Marginalized in Iraq’s power circles after Saddam Hussein’s ouster and after boycotting the first round of elections in 2005, Sunnis joined with Iraqiya this year in hopes of regaining political strength and credibility. Sunnis make up the majority of Iraqiya, which is widely recognized as the largest and most influential nonreligious political alliance.
The party’s leader, former Prime Minister Allawi is a Shiite.
Sunday’s comments marked a surprising change of course for Iraqiya, which after the election appeared poised to lead Iraq away from hard-line religious politics and toward a more secular government.
Iraqiya won two more parliamentary seats than al-Maliki’s bloc in the March vote, but neither won enough seats to control parliament outright, touching off a scramble to rally support from other political parties that has dragged on for more than seven months.
Al-Maliki also got a boost last month by forging an alliance with anti-American Shiite cleric Muqtada al-Sadr that all but sealed the prime minister’s hold on his job.
That, too, prompted an outcry from Sunnis, some of whom predicted the end of democracy in Iraq if al-Maliki remains in power.
Separately Sunday, two small Sunni political groups joined forces in hopes of wielding some influence in the ongoing power struggle. Though their new Iraqi Centrist Alliance only holds a combined 10 seats in parliament, its merger likely signals Sunni frustration with being left out of negotiations.

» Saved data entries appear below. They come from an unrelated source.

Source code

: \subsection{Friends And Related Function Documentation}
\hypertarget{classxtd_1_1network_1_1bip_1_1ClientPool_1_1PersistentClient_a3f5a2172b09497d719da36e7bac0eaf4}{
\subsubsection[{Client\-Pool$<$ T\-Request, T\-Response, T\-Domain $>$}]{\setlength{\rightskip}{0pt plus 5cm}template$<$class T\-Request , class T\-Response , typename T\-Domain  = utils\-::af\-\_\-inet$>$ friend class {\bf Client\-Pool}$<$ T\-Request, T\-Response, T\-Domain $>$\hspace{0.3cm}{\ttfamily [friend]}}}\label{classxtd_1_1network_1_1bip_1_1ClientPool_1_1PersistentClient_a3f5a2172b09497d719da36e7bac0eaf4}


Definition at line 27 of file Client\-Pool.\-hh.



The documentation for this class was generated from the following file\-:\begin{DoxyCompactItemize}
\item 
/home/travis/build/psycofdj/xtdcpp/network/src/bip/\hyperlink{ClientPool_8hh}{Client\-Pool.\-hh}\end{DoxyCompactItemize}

The new Sunni alliance will “include all political parties and all social components will be represented without neglecting anyone,” lawmaker Salim Abdullah al-Jibouri said.
Al-Danbous said the negotiating was far from over, however, noting that it is still not clear what top role Iraqiya might get as part of the deal — especially since al-Maliki has all but promised Kurdish parties that they will keep the presidency post.
It still could take months — until early 2011 — before a government is formed, al-Danbous said.
All U.S. military troops are set to leave Iraq by the end of 2011.